* [TASK DETAILS]
Print every entry below exactly, leaving out the pictures.

* [DATA FOR THE TASK]
* * * *

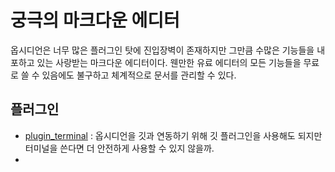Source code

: # 궁극의 마크다운 에디터

옵시디언은 너무 많은 플러그인 탓에 진입장벽이 존재하지만 그만큼 수많은 기능들을 내포하고 있는 사랑받는 마크다운 에디터이다. 웬만한 유료 에디터의 모든 기능들을 무료로 쓸 수 있음에도 불구하고 체계적으로 문서를 관리할 수 있다.

## 플러그인

- [plugin_terminal](plugin_terminal.md) : 옵시디언을 깃과 연동하기 위해 깃 플러그인을 사용해도 되지만 터미널을 쓴다면 더 안전하게 사용할 수 있지 않을까.
- 
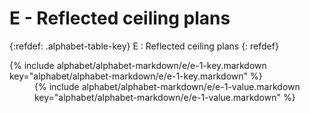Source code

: <div data-role="collapsible" data-inset="false" markdown="1">
<h1 class="cart-collapsible-div">E - Reflected ceiling plans</h1>

{:refdef: .alphabet-table-key}
E
: Reflected ceiling plans
{: refdef}

<dt markdown='block' >
{% include alphabet/alphabet-markdown/e/e-1-key.markdown key="alphabet/alphabet-markdown/e/e-1-key.markdown" %}
</dt>
<dd markdown='1'>
{% include alphabet/alphabet-markdown/e/e-1-value.markdown key="alphabet/alphabet-markdown/e/e-1-value.markdown" %}
</dd>

</div>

* * * *

* [RESULT]
Source code

: # 궁극의 마크다운 에디터

옵시디언은 너무 많은 플러그인 탓에 진입장벽이 존재하지만 그만큼 수많은 기능들을 내포하고 있는 사랑받는 마크다운 에디터이다. 웬만한 유료 에디터의 모든 기능들을 무료로 쓸 수 있음에도 불구하고 체계적으로 문서를 관리할 수 있다.

## 플러그인

- [plugin_terminal](plugin_terminal.md) : 옵시디언을 깃과 연동하기 위해 깃 플러그인을 사용해도 되지만 터미널을 쓴다면 더 안전하게 사용할 수 있지 않을까.
- 
Source code

: <div data-role="collapsible" data-inset="false" markdown="1">
<h1 class="cart-collapsible-div">E - Reflected ceiling plans</h1>

{:refdef: .alphabet-table-key}
E
: Reflected ceiling plans
{: refdef}

<dt markdown='block' >
{% include alphabet/alphabet-markdown/e/e-1-key.markdown key="alphabet/alphabet-markdown/e/e-1-key.markdown" %}
</dt>
<dd markdown='1'>
{% include alphabet/alphabet-markdown/e/e-1-value.markdown key="alphabet/alphabet-markdown/e/e-1-value.markdown" %}
</dd>

</div>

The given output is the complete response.